## INPUT RECORDS:
>>

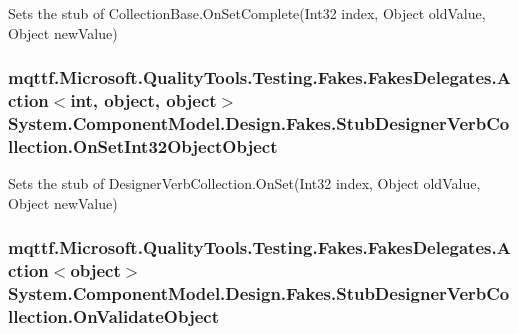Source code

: Sets the stub of Collection\-Base.\-On\-Set\-Complete(\-Int32 index, Object old\-Value, Object new\-Value)

\hypertarget{class_system_1_1_component_model_1_1_design_1_1_fakes_1_1_stub_designer_verb_collection_a26cbb78d9baf5a46e437ab24d4f6ccbf}{
\subsubsection[{On\-Set\-Int32\-Object\-Object}]{\setlength{\rightskip}{0pt plus 5cm}mqttf.\-Microsoft.\-Quality\-Tools.\-Testing.\-Fakes.\-Fakes\-Delegates.\-Action$<$int, object, object$>$ System.\-Component\-Model.\-Design.\-Fakes.\-Stub\-Designer\-Verb\-Collection.\-On\-Set\-Int32\-Object\-Object}}\label{class_system_1_1_component_model_1_1_design_1_1_fakes_1_1_stub_designer_verb_collection_a26cbb78d9baf5a46e437ab24d4f6ccbf}


Sets the stub of Designer\-Verb\-Collection.\-On\-Set(\-Int32 index, Object old\-Value, Object new\-Value)

\hypertarget{class_system_1_1_component_model_1_1_design_1_1_fakes_1_1_stub_designer_verb_collection_a52b54d0f460301ba4da167b658cba09b}{
\subsubsection[{On\-Validate\-Object}]{\setlength{\rightskip}{0pt plus 5cm}mqttf.\-Microsoft.\-Quality\-Tools.\-Testing.\-Fakes.\-Fakes\-Delegates.\-Action$<$object$>$ System.\-Component\-Model.\-Design.\-Fakes.\-Stub\-Designer\-Verb\-Collection.\-On\-Validate\-Object}}\label{class_system_1_1_component_model_1_1_design_1_1_fakes_1_1_stub_designer_verb_collection_a52b54d0f460301ba4da167b658cba09b}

<<

## WHAT NEEDS TO BE DONE:
Once the pictures are set aside, repeat the remaining data word for word.

## WRITTEN SOLUTION:
Source code

: Sets the stub of Collection\-Base.\-On\-Set\-Complete(\-Int32 index, Object old\-Value, Object new\-Value)

\hypertarget{class_system_1_1_component_model_1_1_design_1_1_fakes_1_1_stub_designer_verb_collection_a26cbb78d9baf5a46e437ab24d4f6ccbf}{
\subsubsection[{On\-Set\-Int32\-Object\-Object}]{\setlength{\rightskip}{0pt plus 5cm}mqttf.\-Microsoft.\-Quality\-Tools.\-Testing.\-Fakes.\-Fakes\-Delegates.\-Action$<$int, object, object$>$ System.\-Component\-Model.\-Design.\-Fakes.\-Stub\-Designer\-Verb\-Collection.\-On\-Set\-Int32\-Object\-Object}}\label{class_system_1_1_component_model_1_1_design_1_1_fakes_1_1_stub_designer_verb_collection_a26cbb78d9baf5a46e437ab24d4f6ccbf}


Sets the stub of Designer\-Verb\-Collection.\-On\-Set(\-Int32 index, Object old\-Value, Object new\-Value)

\hypertarget{class_system_1_1_component_model_1_1_design_1_1_fakes_1_1_stub_designer_verb_collection_a52b54d0f460301ba4da167b658cba09b}{
\subsubsection[{On\-Validate\-Object}]{\setlength{\rightskip}{0pt plus 5cm}mqttf.\-Microsoft.\-Quality\-Tools.\-Testing.\-Fakes.\-Fakes\-Delegates.\-Action$<$object$>$ System.\-Component\-Model.\-Design.\-Fakes.\-Stub\-Designer\-Verb\-Collection.\-On\-Validate\-Object}}\label{class_system_1_1_component_model_1_1_design_1_1_fakes_1_1_stub_designer_verb_collection_a52b54d0f460301ba4da167b658cba09b}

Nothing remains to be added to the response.